Special IQIM seminar: April 14 begins at 11 am in 469 Lauritsen.

Abstract: Understanding and manipulating the dynamic behavior of electrons and atomic lattices requires probing matter at its ultimate spatiotemporal and quantum boundaries. This talk presents a unified experimental paradigm for observing and driving physical phenomena at these fundamental limits, bridging advances in attosecond electron microscopy, condensed matter surface science, and ultrafast quantum optics1.

First, we introduce "Attomicroscopy,"2 a breakthrough that shatters previous temporal barriers in transmission electron microscopy to achieve 625-attosecond resolution. Utilizing this instrumentation, we demonstrate real-time, real-space imaging and attosecond electron diffraction of strongly driven electron dynamics in graphene3. Extending this deterministic manipulation to the atomic scale, we explore the field-driven control of hydrogen-bond networks. Using low-temperature scanning tunneling microscopy, we reveal the electric-field-induced transition of interfacial water into highly ordered monolayers and characterize the formation of moiré patterns on graphite.

Beyond controlling the structural and electronic states of matter, we extend attosecond precision to the quantum fluctuations of driving optical fields to establish the new fields of ultrafast quantum optics and quantum strong-field physics4. We show that the squeezing of an ultrashort light field is intrinsically time-dependent on sub-optical-cycle timescales, and that this time-domain quantum structure can be visualized and transduced into a quantum electronic observable during strong-field interaction.

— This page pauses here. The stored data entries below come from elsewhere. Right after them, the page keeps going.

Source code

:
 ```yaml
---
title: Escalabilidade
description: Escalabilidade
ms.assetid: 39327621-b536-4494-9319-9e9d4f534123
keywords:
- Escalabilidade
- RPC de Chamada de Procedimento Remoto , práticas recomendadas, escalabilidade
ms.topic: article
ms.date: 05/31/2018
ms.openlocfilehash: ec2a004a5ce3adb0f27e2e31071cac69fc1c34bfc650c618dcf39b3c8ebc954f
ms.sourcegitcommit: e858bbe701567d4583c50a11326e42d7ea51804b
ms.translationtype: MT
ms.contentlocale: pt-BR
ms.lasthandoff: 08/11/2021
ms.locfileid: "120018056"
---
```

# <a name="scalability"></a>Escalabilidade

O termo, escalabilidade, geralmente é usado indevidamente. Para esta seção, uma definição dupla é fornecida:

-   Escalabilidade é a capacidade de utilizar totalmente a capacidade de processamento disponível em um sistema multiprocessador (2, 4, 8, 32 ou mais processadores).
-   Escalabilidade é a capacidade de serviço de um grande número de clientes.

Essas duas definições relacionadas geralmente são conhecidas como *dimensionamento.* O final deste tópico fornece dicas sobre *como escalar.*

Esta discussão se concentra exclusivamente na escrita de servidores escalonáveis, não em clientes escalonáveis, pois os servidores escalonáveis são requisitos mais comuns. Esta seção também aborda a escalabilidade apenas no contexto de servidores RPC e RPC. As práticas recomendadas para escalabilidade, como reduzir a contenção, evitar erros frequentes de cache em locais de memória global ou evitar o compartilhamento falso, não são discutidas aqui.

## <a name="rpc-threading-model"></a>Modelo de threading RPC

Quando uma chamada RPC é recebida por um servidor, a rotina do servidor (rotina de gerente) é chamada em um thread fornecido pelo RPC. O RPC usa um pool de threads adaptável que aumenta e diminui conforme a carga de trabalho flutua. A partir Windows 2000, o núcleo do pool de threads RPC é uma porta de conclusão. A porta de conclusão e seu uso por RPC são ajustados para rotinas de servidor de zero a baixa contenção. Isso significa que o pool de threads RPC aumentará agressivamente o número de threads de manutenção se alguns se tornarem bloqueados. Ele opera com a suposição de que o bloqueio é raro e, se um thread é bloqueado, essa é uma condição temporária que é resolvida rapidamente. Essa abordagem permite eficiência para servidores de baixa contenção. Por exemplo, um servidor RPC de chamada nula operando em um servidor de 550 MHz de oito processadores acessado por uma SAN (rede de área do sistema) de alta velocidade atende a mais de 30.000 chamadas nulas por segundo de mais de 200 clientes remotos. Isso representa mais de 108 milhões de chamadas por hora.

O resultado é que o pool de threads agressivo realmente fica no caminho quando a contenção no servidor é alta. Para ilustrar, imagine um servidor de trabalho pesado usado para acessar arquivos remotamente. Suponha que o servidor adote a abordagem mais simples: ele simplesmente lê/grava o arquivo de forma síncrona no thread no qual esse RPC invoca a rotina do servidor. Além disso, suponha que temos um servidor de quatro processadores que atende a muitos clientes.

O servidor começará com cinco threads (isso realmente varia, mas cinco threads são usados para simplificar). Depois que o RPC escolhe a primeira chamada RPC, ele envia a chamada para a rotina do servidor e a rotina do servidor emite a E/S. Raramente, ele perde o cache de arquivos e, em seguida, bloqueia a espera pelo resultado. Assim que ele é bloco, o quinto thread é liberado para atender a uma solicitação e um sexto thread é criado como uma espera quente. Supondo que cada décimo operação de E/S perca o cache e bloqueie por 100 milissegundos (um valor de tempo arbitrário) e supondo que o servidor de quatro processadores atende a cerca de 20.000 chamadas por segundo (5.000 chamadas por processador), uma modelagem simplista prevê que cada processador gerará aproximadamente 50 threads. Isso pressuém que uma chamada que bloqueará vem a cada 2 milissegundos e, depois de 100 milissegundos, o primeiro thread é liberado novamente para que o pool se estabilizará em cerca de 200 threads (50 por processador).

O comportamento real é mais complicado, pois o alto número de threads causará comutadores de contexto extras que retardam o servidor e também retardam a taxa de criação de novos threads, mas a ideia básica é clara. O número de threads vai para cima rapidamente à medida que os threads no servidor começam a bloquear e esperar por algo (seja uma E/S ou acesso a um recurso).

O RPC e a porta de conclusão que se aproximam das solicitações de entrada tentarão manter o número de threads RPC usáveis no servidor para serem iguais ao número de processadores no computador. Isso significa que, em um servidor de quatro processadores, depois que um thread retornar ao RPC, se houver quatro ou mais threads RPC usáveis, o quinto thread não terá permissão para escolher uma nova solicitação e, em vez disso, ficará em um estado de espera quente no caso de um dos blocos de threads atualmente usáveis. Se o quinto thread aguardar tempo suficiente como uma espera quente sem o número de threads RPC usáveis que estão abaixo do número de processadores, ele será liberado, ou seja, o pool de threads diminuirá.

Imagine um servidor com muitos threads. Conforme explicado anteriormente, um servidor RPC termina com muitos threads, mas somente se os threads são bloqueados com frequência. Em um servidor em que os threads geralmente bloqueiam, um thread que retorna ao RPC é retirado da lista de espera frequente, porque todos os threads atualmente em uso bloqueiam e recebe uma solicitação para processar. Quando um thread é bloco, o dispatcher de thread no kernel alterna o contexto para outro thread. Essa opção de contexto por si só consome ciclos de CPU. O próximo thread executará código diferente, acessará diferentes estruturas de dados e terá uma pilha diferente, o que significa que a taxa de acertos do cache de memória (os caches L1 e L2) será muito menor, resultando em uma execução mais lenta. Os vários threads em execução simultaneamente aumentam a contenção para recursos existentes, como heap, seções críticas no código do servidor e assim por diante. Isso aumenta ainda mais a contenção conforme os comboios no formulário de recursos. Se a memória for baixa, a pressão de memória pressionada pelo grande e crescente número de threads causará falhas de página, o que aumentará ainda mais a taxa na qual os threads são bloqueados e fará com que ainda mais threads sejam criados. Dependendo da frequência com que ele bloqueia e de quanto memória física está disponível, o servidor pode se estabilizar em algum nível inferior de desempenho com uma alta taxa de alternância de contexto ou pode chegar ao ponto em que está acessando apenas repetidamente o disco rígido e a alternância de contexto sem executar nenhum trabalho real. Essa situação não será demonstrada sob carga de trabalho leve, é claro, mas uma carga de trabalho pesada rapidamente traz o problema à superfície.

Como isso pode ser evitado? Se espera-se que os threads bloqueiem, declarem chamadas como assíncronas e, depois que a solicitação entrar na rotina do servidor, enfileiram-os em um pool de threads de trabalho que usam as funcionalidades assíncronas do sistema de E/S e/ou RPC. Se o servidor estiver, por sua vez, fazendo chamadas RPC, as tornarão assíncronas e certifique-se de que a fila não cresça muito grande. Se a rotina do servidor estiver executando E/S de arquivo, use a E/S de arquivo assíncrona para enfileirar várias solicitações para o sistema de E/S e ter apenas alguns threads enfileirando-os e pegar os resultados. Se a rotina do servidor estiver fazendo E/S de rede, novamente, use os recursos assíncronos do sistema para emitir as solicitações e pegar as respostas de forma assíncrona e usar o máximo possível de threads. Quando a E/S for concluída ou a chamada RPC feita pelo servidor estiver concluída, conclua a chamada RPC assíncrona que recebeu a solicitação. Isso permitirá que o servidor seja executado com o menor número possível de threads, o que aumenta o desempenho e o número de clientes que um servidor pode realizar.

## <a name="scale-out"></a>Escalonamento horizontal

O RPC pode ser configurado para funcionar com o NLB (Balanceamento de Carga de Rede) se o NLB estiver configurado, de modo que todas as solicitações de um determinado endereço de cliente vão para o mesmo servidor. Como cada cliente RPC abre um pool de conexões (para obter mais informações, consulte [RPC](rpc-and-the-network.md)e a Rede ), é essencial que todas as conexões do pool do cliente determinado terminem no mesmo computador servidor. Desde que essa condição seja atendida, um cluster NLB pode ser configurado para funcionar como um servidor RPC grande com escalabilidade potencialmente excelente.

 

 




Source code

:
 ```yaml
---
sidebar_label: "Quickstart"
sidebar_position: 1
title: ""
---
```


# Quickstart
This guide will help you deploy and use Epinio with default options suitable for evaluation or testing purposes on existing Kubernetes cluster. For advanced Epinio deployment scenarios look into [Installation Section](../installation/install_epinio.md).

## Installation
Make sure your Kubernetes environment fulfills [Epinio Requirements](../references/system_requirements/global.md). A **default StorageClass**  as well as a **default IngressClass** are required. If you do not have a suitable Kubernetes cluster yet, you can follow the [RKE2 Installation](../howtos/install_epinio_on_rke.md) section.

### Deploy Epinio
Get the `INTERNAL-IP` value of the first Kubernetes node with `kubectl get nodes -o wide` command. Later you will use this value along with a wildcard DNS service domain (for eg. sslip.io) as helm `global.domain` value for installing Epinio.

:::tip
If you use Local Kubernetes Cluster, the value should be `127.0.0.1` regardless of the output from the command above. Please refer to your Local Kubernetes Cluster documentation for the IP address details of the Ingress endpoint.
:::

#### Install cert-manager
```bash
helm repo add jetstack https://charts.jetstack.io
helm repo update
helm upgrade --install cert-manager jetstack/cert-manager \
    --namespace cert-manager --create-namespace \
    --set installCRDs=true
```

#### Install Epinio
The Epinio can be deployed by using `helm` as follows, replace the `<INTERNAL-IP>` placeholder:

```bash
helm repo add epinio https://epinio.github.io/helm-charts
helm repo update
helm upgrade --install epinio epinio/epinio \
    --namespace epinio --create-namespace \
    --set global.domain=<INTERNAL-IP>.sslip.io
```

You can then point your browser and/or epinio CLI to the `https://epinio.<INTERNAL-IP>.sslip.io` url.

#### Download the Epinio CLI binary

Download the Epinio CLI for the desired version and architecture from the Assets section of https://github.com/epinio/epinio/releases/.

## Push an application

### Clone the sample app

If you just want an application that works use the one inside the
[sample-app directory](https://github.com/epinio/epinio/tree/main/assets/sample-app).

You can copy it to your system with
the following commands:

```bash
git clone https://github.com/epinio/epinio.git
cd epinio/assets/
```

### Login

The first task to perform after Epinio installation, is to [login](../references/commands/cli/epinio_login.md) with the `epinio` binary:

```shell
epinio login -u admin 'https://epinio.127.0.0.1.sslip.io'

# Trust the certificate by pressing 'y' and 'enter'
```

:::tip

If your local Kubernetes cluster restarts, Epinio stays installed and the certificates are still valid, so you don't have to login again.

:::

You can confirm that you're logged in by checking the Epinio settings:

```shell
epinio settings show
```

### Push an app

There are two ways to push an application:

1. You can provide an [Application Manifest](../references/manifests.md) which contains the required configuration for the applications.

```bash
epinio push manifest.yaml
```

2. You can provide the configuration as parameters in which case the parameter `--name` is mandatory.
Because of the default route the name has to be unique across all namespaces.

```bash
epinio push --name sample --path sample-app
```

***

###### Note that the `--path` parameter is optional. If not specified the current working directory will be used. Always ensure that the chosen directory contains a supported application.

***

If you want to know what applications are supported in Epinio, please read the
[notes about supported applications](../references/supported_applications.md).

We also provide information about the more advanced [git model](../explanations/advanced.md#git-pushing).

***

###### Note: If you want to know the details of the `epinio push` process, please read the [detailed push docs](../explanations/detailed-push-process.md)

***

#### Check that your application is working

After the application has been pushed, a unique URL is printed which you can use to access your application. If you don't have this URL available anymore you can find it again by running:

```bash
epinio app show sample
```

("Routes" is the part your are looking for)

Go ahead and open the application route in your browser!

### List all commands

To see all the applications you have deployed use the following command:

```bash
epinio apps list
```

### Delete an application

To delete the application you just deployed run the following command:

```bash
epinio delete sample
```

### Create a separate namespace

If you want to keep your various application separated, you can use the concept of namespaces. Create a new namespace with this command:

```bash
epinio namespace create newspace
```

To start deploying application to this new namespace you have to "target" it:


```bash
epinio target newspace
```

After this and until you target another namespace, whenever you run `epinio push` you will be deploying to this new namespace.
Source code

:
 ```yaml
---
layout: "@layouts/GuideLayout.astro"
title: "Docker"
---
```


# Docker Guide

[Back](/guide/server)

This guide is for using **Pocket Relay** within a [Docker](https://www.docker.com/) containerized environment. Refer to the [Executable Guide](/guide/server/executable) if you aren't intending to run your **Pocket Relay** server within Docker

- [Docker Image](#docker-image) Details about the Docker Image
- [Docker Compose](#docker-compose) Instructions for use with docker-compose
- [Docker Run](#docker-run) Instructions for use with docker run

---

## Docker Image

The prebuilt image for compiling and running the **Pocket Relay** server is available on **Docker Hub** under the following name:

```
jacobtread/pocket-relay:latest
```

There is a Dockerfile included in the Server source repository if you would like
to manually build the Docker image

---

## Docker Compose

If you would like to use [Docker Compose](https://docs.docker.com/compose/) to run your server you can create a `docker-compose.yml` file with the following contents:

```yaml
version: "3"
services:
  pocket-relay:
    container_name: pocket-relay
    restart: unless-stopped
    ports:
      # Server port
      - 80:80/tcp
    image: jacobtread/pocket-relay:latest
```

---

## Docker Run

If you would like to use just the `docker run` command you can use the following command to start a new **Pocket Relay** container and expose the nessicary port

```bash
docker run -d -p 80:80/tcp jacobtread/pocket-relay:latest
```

Finally, we demonstrate that the quantum optical uncertainty of the driving squeezed field is encoded in the noise statistics of a light-induced tunneling current in a graphene–silicon heterostructure, achieving sub-femtosecond tunability. This constitutes an experimental realization of quantum–quantum coupling between a nonclassical optical field and a quantum electronic observable, establishing a robust foundation for next-generation quantum sensing and ultrafast quantum information processing5.

Refrences

1 Krausz, F. Nobel Lecture: Sub-atomic motions. Rev. Mod. Phys. 96, 030502, (2024).

2 Hui, D., Alqattan, H., Sennary, M., Golubev, N. V. & Hassan, M. T. Attosecond electron microscopy and diffraction. Science Advances 10, eadp5805, (2024).

3 Sennary, M. et al. Light-induced quantum tunnelling current in graphene. Nature Communications 16, 4335, (2025).

4 Sennary, M. et al. Attosecond quantum uncertainty dynamics and ultrafast squeezed light for quantum communication. Light: Science & Applications 14, 350, (2025).

5 Sennary, M., Rivera-Dean, J., Lewenstein, M. & Hassan, M. T. Attosecond quantum optics. arXiv:2601.08671, (2026).